(adapted from a story published by the University of Guelph)
Professor Dean Betts and doctoral candidate Thomas Koch, from the University of Guelph's Department of Biomedical Sciences, are hoping to use stem cells to improve cartilage healing after joint injuries. They're working with horses, where joint injuries are both common and costly, and say the research could be a model for helping human joint injuries.
"Equine joints are similar to human joints in aspects such as joint thickness and spontaneous athletic injuries, so the research may be transferable," says Koch.
Much of the team's research focuses on perfecting the technique for isolating, expanding and differentiating adult stem cells.

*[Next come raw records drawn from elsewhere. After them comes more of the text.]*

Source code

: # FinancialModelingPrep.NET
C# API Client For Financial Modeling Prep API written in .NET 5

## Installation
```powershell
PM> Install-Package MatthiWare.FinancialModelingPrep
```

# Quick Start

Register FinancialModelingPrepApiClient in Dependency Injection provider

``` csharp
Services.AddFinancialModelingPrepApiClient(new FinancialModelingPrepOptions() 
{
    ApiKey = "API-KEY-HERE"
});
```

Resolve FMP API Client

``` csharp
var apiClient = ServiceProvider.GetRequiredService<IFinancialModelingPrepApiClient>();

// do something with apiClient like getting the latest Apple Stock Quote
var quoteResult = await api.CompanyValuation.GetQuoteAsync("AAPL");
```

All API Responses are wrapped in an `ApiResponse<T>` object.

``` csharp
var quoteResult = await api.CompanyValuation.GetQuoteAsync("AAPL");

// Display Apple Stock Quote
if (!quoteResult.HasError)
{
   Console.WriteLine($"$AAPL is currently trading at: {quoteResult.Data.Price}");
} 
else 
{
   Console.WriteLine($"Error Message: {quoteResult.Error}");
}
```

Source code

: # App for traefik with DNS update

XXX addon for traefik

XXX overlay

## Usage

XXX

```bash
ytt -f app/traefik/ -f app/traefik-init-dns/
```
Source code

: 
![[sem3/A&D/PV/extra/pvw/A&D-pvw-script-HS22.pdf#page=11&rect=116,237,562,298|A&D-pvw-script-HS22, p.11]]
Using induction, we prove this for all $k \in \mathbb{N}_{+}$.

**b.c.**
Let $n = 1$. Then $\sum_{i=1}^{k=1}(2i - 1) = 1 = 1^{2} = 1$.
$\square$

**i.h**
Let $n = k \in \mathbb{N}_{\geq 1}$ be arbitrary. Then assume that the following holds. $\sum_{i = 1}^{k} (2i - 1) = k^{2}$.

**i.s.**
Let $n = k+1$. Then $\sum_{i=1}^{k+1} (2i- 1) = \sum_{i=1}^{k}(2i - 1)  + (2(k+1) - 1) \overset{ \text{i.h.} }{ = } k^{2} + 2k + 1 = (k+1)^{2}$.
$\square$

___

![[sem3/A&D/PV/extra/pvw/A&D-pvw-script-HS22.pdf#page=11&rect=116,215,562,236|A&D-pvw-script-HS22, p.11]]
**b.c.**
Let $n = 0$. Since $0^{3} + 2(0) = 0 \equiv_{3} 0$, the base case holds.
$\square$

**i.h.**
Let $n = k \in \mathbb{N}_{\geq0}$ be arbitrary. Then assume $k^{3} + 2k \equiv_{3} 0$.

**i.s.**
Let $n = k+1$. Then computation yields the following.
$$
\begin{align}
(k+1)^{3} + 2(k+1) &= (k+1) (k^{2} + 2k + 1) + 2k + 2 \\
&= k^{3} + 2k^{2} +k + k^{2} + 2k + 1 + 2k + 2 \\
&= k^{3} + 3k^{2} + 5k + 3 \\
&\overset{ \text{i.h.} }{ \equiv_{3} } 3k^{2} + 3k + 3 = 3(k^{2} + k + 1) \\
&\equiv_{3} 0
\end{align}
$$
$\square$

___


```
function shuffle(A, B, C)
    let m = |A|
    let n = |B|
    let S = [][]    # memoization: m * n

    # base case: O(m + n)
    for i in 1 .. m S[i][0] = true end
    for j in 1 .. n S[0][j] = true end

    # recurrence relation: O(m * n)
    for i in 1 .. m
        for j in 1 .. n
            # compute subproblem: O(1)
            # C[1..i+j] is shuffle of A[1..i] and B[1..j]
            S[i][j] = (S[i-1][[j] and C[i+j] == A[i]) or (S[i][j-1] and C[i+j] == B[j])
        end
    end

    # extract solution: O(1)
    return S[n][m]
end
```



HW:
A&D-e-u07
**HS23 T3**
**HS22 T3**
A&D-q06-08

They're using blood from the umbilical cord of horses as a source of stem cells. Because most horses are observed when foaling, it's relatively easy to collect the cord blood at that time.

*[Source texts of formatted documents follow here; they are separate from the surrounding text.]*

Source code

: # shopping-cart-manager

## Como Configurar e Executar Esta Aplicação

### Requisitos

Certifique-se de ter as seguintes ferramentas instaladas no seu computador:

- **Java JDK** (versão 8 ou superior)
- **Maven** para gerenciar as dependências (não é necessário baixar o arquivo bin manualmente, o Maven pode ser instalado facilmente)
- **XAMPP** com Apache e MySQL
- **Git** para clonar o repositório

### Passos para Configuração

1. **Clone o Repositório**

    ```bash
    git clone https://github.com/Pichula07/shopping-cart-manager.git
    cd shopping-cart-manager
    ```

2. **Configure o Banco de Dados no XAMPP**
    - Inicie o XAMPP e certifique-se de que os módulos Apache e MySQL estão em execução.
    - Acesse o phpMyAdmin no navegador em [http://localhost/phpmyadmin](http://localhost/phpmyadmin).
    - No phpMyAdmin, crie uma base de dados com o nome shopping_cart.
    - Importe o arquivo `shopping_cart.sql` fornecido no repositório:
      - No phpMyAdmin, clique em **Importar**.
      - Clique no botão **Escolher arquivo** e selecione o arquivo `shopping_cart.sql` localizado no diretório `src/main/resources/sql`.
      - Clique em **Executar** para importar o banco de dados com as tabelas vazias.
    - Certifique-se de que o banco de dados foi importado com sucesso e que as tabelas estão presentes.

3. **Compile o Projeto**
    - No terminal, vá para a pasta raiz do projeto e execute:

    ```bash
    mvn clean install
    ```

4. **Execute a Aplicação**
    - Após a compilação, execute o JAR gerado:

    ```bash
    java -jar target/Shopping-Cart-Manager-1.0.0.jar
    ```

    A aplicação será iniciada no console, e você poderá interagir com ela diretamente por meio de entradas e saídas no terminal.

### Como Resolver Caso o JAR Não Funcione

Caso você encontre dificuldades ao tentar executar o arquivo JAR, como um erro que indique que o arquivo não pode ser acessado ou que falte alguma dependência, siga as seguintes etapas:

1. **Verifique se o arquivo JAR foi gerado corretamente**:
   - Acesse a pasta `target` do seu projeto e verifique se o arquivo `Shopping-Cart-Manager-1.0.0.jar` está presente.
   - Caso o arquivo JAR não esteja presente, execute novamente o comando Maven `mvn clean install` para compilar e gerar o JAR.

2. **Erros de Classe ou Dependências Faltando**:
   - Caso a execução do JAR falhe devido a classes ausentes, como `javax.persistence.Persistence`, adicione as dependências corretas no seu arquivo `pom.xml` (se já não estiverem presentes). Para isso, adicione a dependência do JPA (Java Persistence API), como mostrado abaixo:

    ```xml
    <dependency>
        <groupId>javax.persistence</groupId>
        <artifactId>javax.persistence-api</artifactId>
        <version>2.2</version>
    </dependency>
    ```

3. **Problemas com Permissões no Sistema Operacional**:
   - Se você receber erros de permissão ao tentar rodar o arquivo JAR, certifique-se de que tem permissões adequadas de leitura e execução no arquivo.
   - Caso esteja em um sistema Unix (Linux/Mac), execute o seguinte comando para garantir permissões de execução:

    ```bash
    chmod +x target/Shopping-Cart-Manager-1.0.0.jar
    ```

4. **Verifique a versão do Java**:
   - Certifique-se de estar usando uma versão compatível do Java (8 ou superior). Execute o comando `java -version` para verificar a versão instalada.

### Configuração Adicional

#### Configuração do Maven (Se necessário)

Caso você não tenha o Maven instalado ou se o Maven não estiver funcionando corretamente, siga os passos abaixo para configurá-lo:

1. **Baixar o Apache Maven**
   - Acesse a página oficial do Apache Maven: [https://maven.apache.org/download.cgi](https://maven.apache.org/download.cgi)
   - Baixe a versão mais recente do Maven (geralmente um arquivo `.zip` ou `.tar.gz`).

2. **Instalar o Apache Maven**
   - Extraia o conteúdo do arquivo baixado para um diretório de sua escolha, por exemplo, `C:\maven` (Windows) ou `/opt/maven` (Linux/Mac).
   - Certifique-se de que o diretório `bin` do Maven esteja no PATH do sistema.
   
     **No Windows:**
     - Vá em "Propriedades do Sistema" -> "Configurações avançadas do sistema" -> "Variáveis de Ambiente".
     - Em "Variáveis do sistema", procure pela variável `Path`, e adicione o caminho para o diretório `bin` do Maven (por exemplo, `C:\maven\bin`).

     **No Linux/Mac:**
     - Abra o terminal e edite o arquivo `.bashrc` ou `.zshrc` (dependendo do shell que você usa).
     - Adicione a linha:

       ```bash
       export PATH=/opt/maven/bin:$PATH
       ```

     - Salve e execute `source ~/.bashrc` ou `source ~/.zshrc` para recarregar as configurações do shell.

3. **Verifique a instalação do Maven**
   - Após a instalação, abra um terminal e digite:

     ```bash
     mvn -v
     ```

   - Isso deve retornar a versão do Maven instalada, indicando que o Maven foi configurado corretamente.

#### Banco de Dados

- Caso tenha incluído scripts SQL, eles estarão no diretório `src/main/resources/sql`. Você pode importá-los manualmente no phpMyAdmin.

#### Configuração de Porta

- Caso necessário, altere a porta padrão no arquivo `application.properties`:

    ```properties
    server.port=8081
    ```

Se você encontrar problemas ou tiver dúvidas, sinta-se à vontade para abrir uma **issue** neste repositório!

Obtaining cord blood samples is non-invasive and much easier than obtaining stem cells from an embryo. Koch says there is also evidence that stem cells from cord blood are "younger" than bone marrow stem cells, which means they're capable of more divisions, and creating more diverse tissue types. The younger stem cells may also be less prone to rejection when used to help heal cartilage in another body.
Because there are no other reports on isolating stem cells from equine cord blood, Betts and Koch are eager to gather as much information as possible. Already, they've succeeded in differentiating the cord blood stem cells into three different cell types including chondrocytes - the building blocks of cartilage.
Betts says the three-dimensional structure of cartilage and its attachment to the underlying bone is difficult to reproduce. Despite this, there have been encouraging results using osteochondral grafts - pieces of bone and cartilage grafted to the site of the injury. He hopes further research will reveal more ways to reconstruct the tissue either at the injury site, or as a graft that can be surgically implanted.
This research is supported by Equine Guelph, the Natural Sciences and Engineering Research Council of Canada, the Ontario Ministry of Agriculture, Food and Rural Affairs, and an international research grant from the Danish Research Council.